- School of Foreign Studies, China University of Political Science and Law, Beijing, China
Students’ wellbeing in higher education is increasingly recognized as a crucial factor for academic success and personal development. This narrative review examines how positive psychology frameworks contribute to college student wellbeing. Key findings indicate that student wellbeing is a multidimensional construct shaped by personal attributes, academic factors, and institutional context. Positive psychology provides a conceptual lens, including theories such as PERMA and self-determination, to understand and enhance wellbeing in university settings. The review highlights the need for holistic, proactive approaches that integrate wellbeing into the fabric of higher education. Implications include incorporating wellbeing skills into curricula, fostering supportive learning environments, and campus-wide policies that prioritize students’ mental health. By aligning educational practices with positive psychology, institutions can cultivate flourishing students poised to thrive academically and personally.
1 Introduction
Student wellbeing has emerged as a paramount concern in higher education, with mounting evidence that mental health and happiness are closely tied to learning and academic success. University life is a pivotal transitional period marked by new academic challenges, social environments, and personal growth opportunities. Yet, many college students experience significant stress and psychological distress during this time. Surveys indicate that roughly half of university students report elevated levels of stress or emotional distress, and a substantial proportion meet criteria for mental health problems (Chaudhry et al., 2024). Such mental health struggles can impair students’ concentration, academic performance, and likelihood of persisting in their studies. Conversely, when students feel supported and have positive psychosocial resources, they tend to show better academic adjustment, higher engagement, and improved retention (Furlong et al., 2014). These patterns underscore the importance of prioritizing student wellbeing as an educational outcome in its own right and as a means to foster academic achievement.
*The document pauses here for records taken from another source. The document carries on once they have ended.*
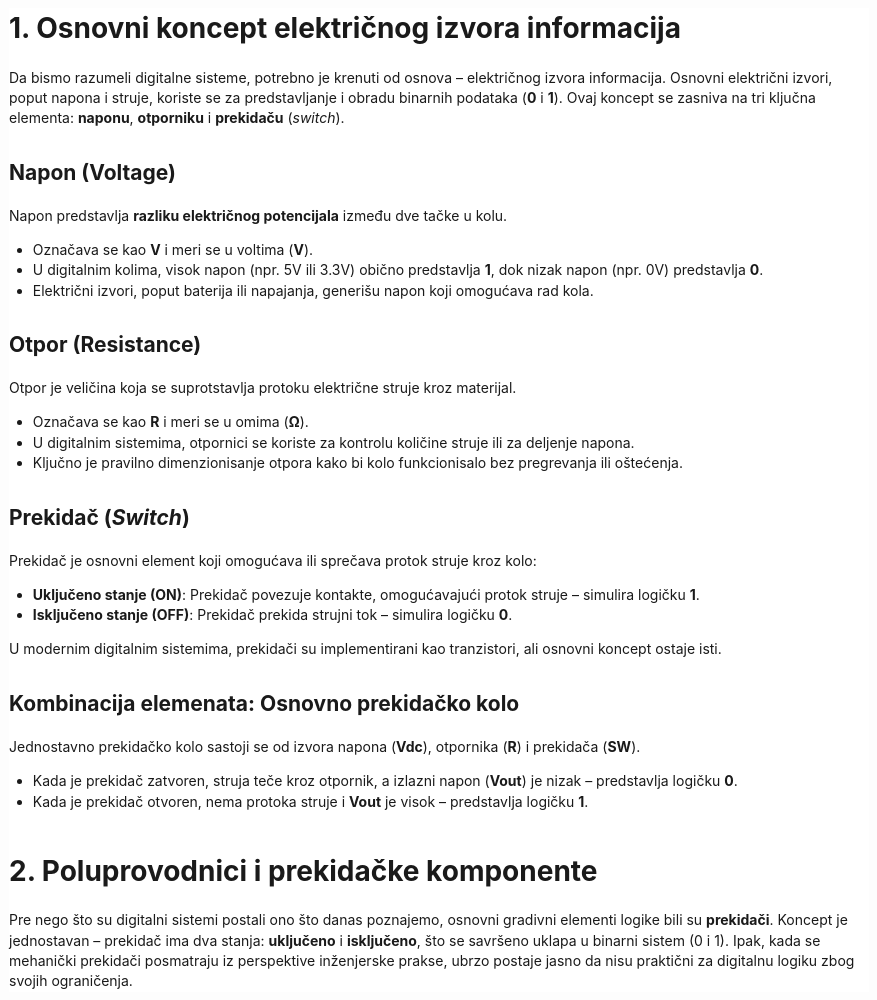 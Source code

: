 
# 1. Osnovni koncept električnog izvora informacija

Da bismo razumeli digitalne sisteme, potrebno je krenuti od osnova – električnog izvora informacija. Osnovni električni izvori, poput napona i struje, koriste se za predstavljanje i obradu binarnih podataka (**0** i **1**). Ovaj koncept se zasniva na tri ključna elementa: **naponu**, **otporniku** i **prekidaču** (*switch*).

## Napon (Voltage)

Napon predstavlja **razliku električnog potencijala** između dve tačke u kolu.  
- Označava se kao **V** i meri se u voltima (**V**).  
- U digitalnim kolima, visok napon (npr. 5V ili 3.3V) obično predstavlja **1**, dok nizak napon (npr. 0V) predstavlja **0**.  
- Električni izvori, poput baterija ili napajanja, generišu napon koji omogućava rad kola.

## Otpor (Resistance)

Otpor je veličina koja se suprotstavlja protoku električne struje kroz materijal.  
- Označava se kao **R** i meri se u omima (**Ω**).  
- U digitalnim sistemima, otpornici se koriste za kontrolu količine struje ili za deljenje napona.  
- Ključno je pravilno dimenzionisanje otpora kako bi kolo funkcionisalo bez pregrevanja ili oštećenja.

## Prekidač (*Switch*)

Prekidač je osnovni element koji omogućava ili sprečava protok struje kroz kolo:  
- **Uključeno stanje (ON)**: Prekidač povezuje kontakte, omogućavajući protok struje – simulira logičku **1**.  
- **Isključeno stanje (OFF)**: Prekidač prekida strujni tok – simulira logičku **0**.  

U modernim digitalnim sistemima, prekidači su implementirani kao tranzistori, ali osnovni koncept ostaje isti.

## Kombinacija elemenata: Osnovno prekidačko kolo

Jednostavno prekidačko kolo sastoji se od izvora napona (**Vdc**), otpornika (**R**) i prekidača (**SW**).  
- Kada je prekidač zatvoren, struja teče kroz otpornik, a izlazni napon (**Vout**) je nizak – predstavlja logičku **0**.  
- Kada je prekidač otvoren, nema protoka struje i **Vout** je visok – predstavlja logičku **1**.


# 2. Poluprovodnici i prekidačke komponente

Pre nego što su digitalni sistemi postali ono što danas poznajemo, osnovni gradivni elementi logike bili su **prekidači**. Koncept je jednostavan – prekidač ima dva stanja: **uključeno** i **isključeno**, što se savršeno uklapa u binarni sistem (0 i 1). Ipak, kada se mehanički prekidači posmatraju iz perspektive inženjerske prakse, ubrzo postaje jasno da nisu praktični za digitalnu logiku zbog svojih ograničenja.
Positive psychology provides a useful framework for understanding and promoting student wellbeing in higher education. Traditionally, campus mental health efforts focused on reacting to problems and reducing pathology (e.g., treating depression or anxiety). In contrast, positive psychology advocates a proactive approach that emphasizes building students’ strengths, resilience, and happiness as a complement to alleviating illness (Seligman et al., 2009). It shifts the focus from “What’s wrong with students?” to “What makes students thrive?” This perspective aligns with the concept of positive education, which is defined as education for both traditional academic skills and for wellbeing or happiness. Seligman et al. (2009) argue that the high prevalence of youth depression and only modest gains in life satisfaction call for teaching the “skills for happiness” in school and university. In higher education, a positive psychology approach means creating learning environments and experiences that cultivate positive emotions, engagement, meaningful relationships, and a sense of purpose alongside intellectual development. This review situates itself at the intersection of educational psychology and positive psychology, aiming to synthesize current knowledge on college student wellbeing and how it can be enhanced.
2 Methodology
This narrative review intends to identify, select, and synthesize relevant literature on students’ wellbeing in positive higher education. The aim was to capture a broad range of studies including theoretical frameworks, empirical research on influencing factors. Two research questions were articulated:
1. What are the key theoretical frameworks regarding to student wellbeing?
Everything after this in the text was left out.